Since December 2003, we have used levosimendan in 55 patients, a total of 87 times, during 69 intensive care admissions. Thirty-seven patients (67%) received a single dose, and 18 patients (33%) received more than one dose. Median weight of patients was 14.9 kg (interquartile range [IQR], 5.1– 32kg), and median age was 41.6 months (IQR, 3.7–152.5 months). In-hospital mortality was 14/55 (26%), with 11 deaths in the ICU, and three deaths before hospital discharge.

Levosimendan was given:

  • after surgery for congenital heart disease in 29 of the 55 patients (53%), with a total of 39 doses given;
  • after heart transplantation in six (11%), with a total of eight doses given; six of these were given acutely(median, 3 days;range, 1–23 days) after transplantation; and
  • to treat sepsis-induced myocardial suppression in two patients (4%).

Levosimendan was used in 19 patients during extracorporeal life support (ECLS): 13 after cardiac surgery; five in endstage heart failure; and one after cardiac transplant.
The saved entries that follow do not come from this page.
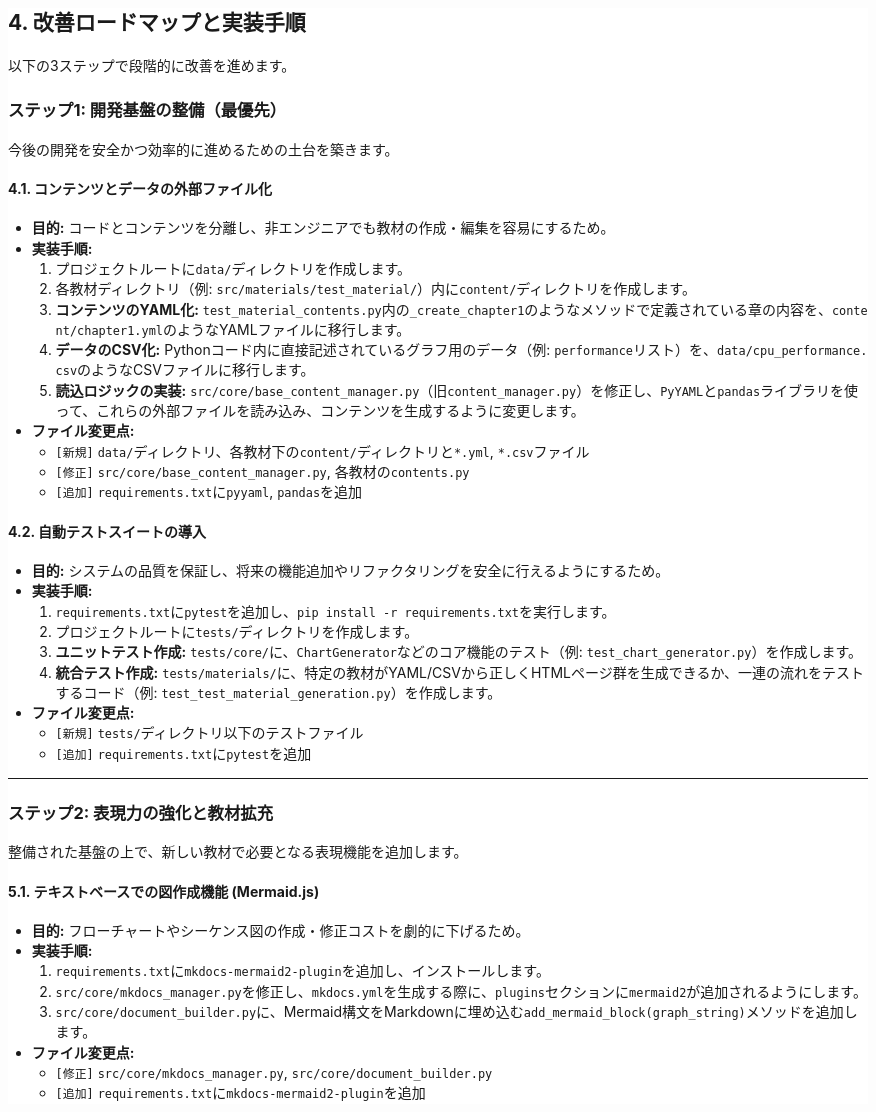 
## 4. 改善ロードマップと実装手順

以下の3ステップで段階的に改善を進めます。

### ステップ1: 開発基盤の整備（最優先）

今後の開発を安全かつ効率的に進めるための土台を築きます。

#### 4.1. コンテンツとデータの外部ファイル化

- **目的:** コードとコンテンツを分離し、非エンジニアでも教材の作成・編集を容易にするため。
- **実装手順:**
    1.  プロジェクトルートに`data/`ディレクトリを作成します。
    2.  各教材ディレクトリ（例: `src/materials/test_material/`）内に`content/`ディレクトリを作成します。
    3.  **コンテンツのYAML化:** `test_material_contents.py`内の`_create_chapter1`のようなメソッドで定義されている章の内容を、`content/chapter1.yml`のようなYAMLファイルに移行します。
    4.  **データのCSV化:** Pythonコード内に直接記述されているグラフ用のデータ（例: `performance`リスト）を、`data/cpu_performance.csv`のようなCSVファイルに移行します。
    5.  **読込ロジックの実装:** `src/core/base_content_manager.py`（旧`content_manager.py`）を修正し、`PyYAML`と`pandas`ライブラリを使って、これらの外部ファイルを読み込み、コンテンツを生成するように変更します。
- **ファイル変更点:**
    - `[新規]` `data/`ディレクトリ、各教材下の`content/`ディレクトリと`*.yml`, `*.csv`ファイル
    - `[修正]` `src/core/base_content_manager.py`, 各教材の`contents.py`
    - `[追加]` `requirements.txt`に`pyyaml`, `pandas`を追加

#### 4.2. 自動テストスイートの導入

- **目的:** システムの品質を保証し、将来の機能追加やリファクタリングを安全に行えるようにするため。
- **実装手順:**
    1.  `requirements.txt`に`pytest`を追加し、`pip install -r requirements.txt`を実行します。
    2.  プロジェクトルートに`tests/`ディレクトリを作成します。
    3.  **ユニットテスト作成:** `tests/core/`に、`ChartGenerator`などのコア機能のテスト（例: `test_chart_generator.py`）を作成します。
    4.  **統合テスト作成:** `tests/materials/`に、特定の教材がYAML/CSVから正しくHTMLページ群を生成できるか、一連の流れをテストするコード（例: `test_test_material_generation.py`）を作成します。
- **ファイル変更点:**
    - `[新規]` `tests/`ディレクトリ以下のテストファイル
    - `[追加]` `requirements.txt`に`pytest`を追加

---

### ステップ2: 表現力の強化と教材拡充

整備された基盤の上で、新しい教材で必要となる表現機能を追加します。

#### 5.1. テキストベースでの図作成機能 (Mermaid.js)

- **目的:** フローチャートやシーケンス図の作成・修正コストを劇的に下げるため。
- **実装手順:**
    1.  `requirements.txt`に`mkdocs-mermaid2-plugin`を追加し、インストールします。
    2.  `src/core/mkdocs_manager.py`を修正し、`mkdocs.yml`を生成する際に、`plugins`セクションに`mermaid2`が追加されるようにします。
    3.  `src/core/document_builder.py`に、Mermaid構文をMarkdownに埋め込む`add_mermaid_block(graph_string)`メソッドを追加します。
- **ファイル変更点:**
    - `[修正]` `src/core/mkdocs_manager.py`, `src/core/document_builder.py`
    - `[追加]` `requirements.txt`に`mkdocs-mermaid2-plugin`を追加
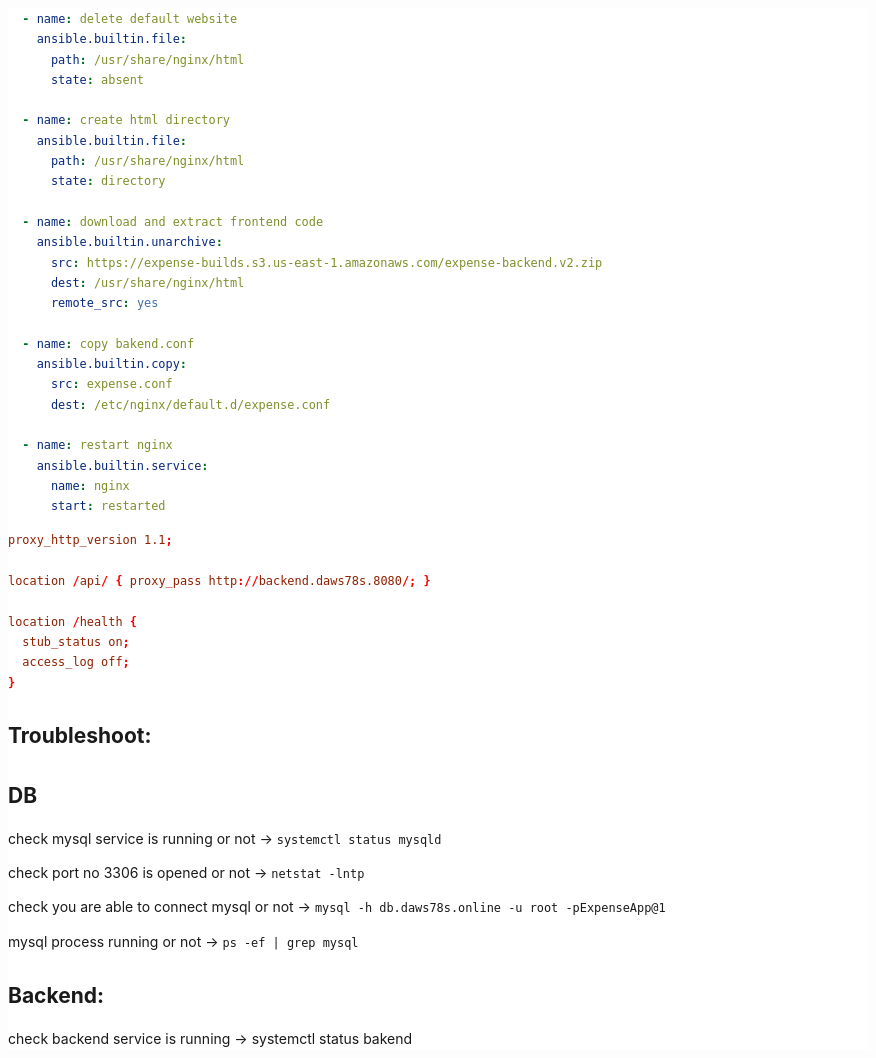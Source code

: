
 ```frontend.yml
  - name: delete default website 
    ansible.builtin.file:
      path: /usr/share/nginx/html
      state: absent 

  - name: create html directory
    ansible.builtin.file:
      path: /usr/share/nginx/html
      state: directory

  - name: download and extract frontend code
    ansible.builtin.unarchive:
      src: https://expense-builds.s3.us-east-1.amazonaws.com/expense-backend.v2.zip
      dest: /usr/share/nginx/html
      remote_src: yes      

  - name: copy bakend.conf
    ansible.builtin.copy:
      src: expense.conf
      dest: /etc/nginx/default.d/expense.conf

  - name: restart nginx
    ansible.builtin.service:
      name: nginx
      start: restarted

```

```expense.conf
proxy_http_version 1.1;

location /api/ { proxy_pass http://backend.daws78s.8080/; }

location /health {
  stub_status on;
  access_log off;
}
```

Troubleshoot:
--------------------------

DB
--------
check mysql service is running or not -> `systemctl status mysqld`

check port no 3306 is opened or not -> `netstat -lntp`

check you are able to connect mysql or not -> `mysql -h db.daws78s.online -u root -pExpenseApp@1`

mysql process running or not -> `ps -ef | grep mysql 
`

Backend:
----------
check backend service is running -> systemctl status bakend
It was given a mean of 5 days before decannulation. In-hospital mortality in this group was 8/17 (59%), with patients currently still in hospital.

Conclusions

We are increasingly using levosimendan to treat children in our ICU. Most of these children have low cardiac output following cardiac surgery, end-stage heart failure, or are weaning from ECLS. Randomised clinical trials are warranted to define the utility of levosimendan for each of these indications.